= REQUIRED ACTION =
At the line with "駆動し続けるためには，衛星の陰におけるGPS信号の統計的性質を状態推定器", start repeating the data, and continue line by line through the final line, exactly.

Source texts of formatted documents:
++++++

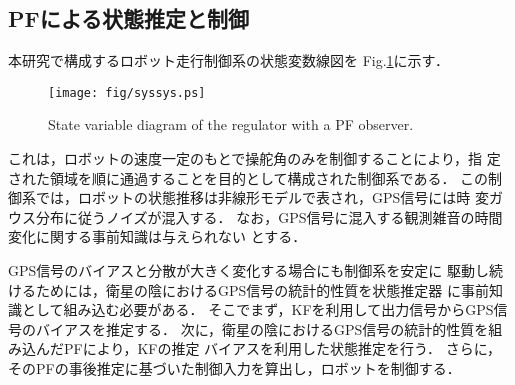 \documentclass[a4paper,10pt,twocolumn,fleqn]{jsarticle}
\begin{document}
\subsection{PFによる状態推定と制御}
\vspace{-2mm}
本研究で構成するロボット走行制御系の状態変数線図を
Fig.\ref{fig:system2}に示す．
\begin{figure}[bp]
 \centering
 \texttt{[image: fig/syssys.ps]}
 \caption{State variable diagram of the regulator with a PF observer.}
 \label{fig:system2}
\end{figure}
%
これは，ロボットの速度一定のもとで操舵角のみを制御することにより，指
定された領域を順に通過することを目的として構成された制御系である．
%
この制御系では，ロボットの状態推移は非線形モデルで表され，GPS信号には時
変ガウス分布に従うノイズが混入する．
なお，GPS信号に混入する観測雑音の時間変化に関する事前知識は与えられない
とする．

GPS信号のバイアスと分散が大きく変化する場合にも制御系を安定に
駆動し続けるためには，衛星の陰におけるGPS信号の統計的性質を状態推定器
に事前知識として組み込む必要がある．
%
そこでまず，KFを利用して出力信号からGPS信号のバイアスを推定する．
%
次に，衛星の陰におけるGPS信号の統計的性質を組み込んだPFにより，KFの推定
バイアスを利用した状態推定を行う．
%
さらに，そのPFの事後推定に基づいた制御入力を算出し，ロボットを制御する．
\vspace{-4mm}
\end{document}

++++++

= EXERCISE RESULT =
駆動し続けるためには，衛星の陰におけるGPS信号の統計的性質を状態推定器
に事前知識として組み込む必要がある．
%
そこでまず，KFを利用して出力信号からGPS信号のバイアスを推定する．
%
次に，衛星の陰におけるGPS信号の統計的性質を組み込んだPFにより，KFの推定
バイアスを利用した状態推定を行う．
%
さらに，そのPFの事後推定に基づいた制御入力を算出し，ロボットを制御する．
\vspace{-4mm}
\end{document}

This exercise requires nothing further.